Erstarrte Lava

Literatur Ulrike Almut Sandig erzählt in „Monster wie wir“ vom Umgang mit sexueller Gewalt
Ausgabe 37/2020
Der Mond, ein ambivalenter Sehnsuchtsort
Der Mond, ein ambivalenter Sehnsuchtsort

Foto: NASA/Central Press/Getty Images

Unter allen Sehnsuchtsmotiven der Romantik ist der Mond sicherlich das sehnsüchtigste von allen. Ulrike Almut Sandig, 1979 im sächsischen Großenhain geboren, vielfach ausgezeichnete Lyrikerin, Musikerin, Performerin und Autorin von Erzählungen, geht ein Wagnis ein, indem sie ein doch strapaziertes Motiv wie den Mond zu einem Leitmotiv ihres ersten Romans macht. Es sind aber noch ganz andere Wagnisse, die das Buch eingeht und bezwingt.
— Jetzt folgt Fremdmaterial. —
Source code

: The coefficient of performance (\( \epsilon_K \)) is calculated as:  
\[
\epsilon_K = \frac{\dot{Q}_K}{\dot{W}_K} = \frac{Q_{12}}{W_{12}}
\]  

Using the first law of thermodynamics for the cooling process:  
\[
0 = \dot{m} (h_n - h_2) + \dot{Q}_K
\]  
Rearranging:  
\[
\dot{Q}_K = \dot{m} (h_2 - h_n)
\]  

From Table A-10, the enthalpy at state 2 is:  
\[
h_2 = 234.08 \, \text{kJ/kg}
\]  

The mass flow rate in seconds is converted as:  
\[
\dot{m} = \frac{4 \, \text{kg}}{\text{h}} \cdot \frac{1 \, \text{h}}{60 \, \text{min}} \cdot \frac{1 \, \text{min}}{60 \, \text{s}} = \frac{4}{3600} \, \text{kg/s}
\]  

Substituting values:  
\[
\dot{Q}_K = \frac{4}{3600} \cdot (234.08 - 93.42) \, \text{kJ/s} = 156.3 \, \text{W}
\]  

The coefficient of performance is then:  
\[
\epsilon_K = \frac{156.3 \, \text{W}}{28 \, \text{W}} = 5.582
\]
Monster wie wir nähert sich sprachlich sehr dunklen „Nachtseiten“ eines Lebens an. Im ersten Teil des Buchs, unter dem Titel „Ruth“, wird geschildert, wie die gegen Ende der 1970er Jahre Geborene als Tochter eines DDR-Pfarrers aufwächst, den sein jugendliches Dissidententum zum Außenseiter und Internatszögling hat werden lassen, ehe er Pfarrer wurde. Erzählt wird, dass Ruth nicht nur die Schläge ihres Vaters, sondern auch die Übergriffe ihres Großvaters zu ertragen hat. Die ebenfalls unter der Willkür ihres Mannes leidende Mutter schweigt zu alldem. Auch der Bruder ist machtlos. Und Ruth reagiert in einer Weise, die für Opfer sexueller Gewalt in der klinischen Psychologie als typisch beschrieben wird. Die unerträgliche Realität wird abgespalten: „Mit kerzengradem Rücken saß Großvater an meinem Bett, atmete schwer und hörte sich mehr und mehr wie ein sehr altes weinendes Kind an. Wenn ich nur fest daran glaubte, schlief ich wirklich, und Großvater war nichts als dichte Dunkelheit, die außerhalb meines Körpers donnerte, donnerte, und mich nichts anging.“

Den Körper abspalten

Sandig stellt ihrer Figur Ruth die Figur Viktor gegenüber. Auch Ruths Schulfreund, der bezeichnenderweise einen Mondglobus besitzt, wird zum Opfer sexueller Gewalt. Und auch er spaltet seinen Körper von seiner Realitätswahrnehmung ab, wann immer er vom Mann seiner älteren Schwester missbraucht wird: „Später, wenn sein Bauch und bald sein ganzer Körper sich längst nicht mehr anfühlten, als gehörten sie ihm, (…) war Viktor noch etwas mehr allein. Dann rollte er sich auf die Seite, zog die Beine an und betrachtete die dunklen Flecken der erstarrten Lavameere des Mondes.“ Es sind entsetzliche Erfahrungen, die der Roman beschreibt. Doch miteinander sprechen können Ruth und Viktor über ihr geteiltes Leid nicht. In ihrem Faible für Vampirismus werden die beiden lediglich eine Chiffre finden, die es ihnen erlaubt, zumindest anzudeuten, welche Rolle Gewalt und Ausbeutung in ihrem Alltag spielen. Als Heranwachsende werden sie dann aber unterschiedliche Wege einschlagen: Während Ruth in der Musik einen Weg findet, durch die sexuelle Gewalt abgespaltene Anteile ihrer Persönlichkeit wieder zu integrieren, schließt sich Viktor einer Gruppe rechtsradikaler Schläger an. Während eines Überfalls auf einen linken Club trifft er Ruth wieder, es kommt zu Gewalt, einem von mehreren Zwischen-Showdowns des Romans.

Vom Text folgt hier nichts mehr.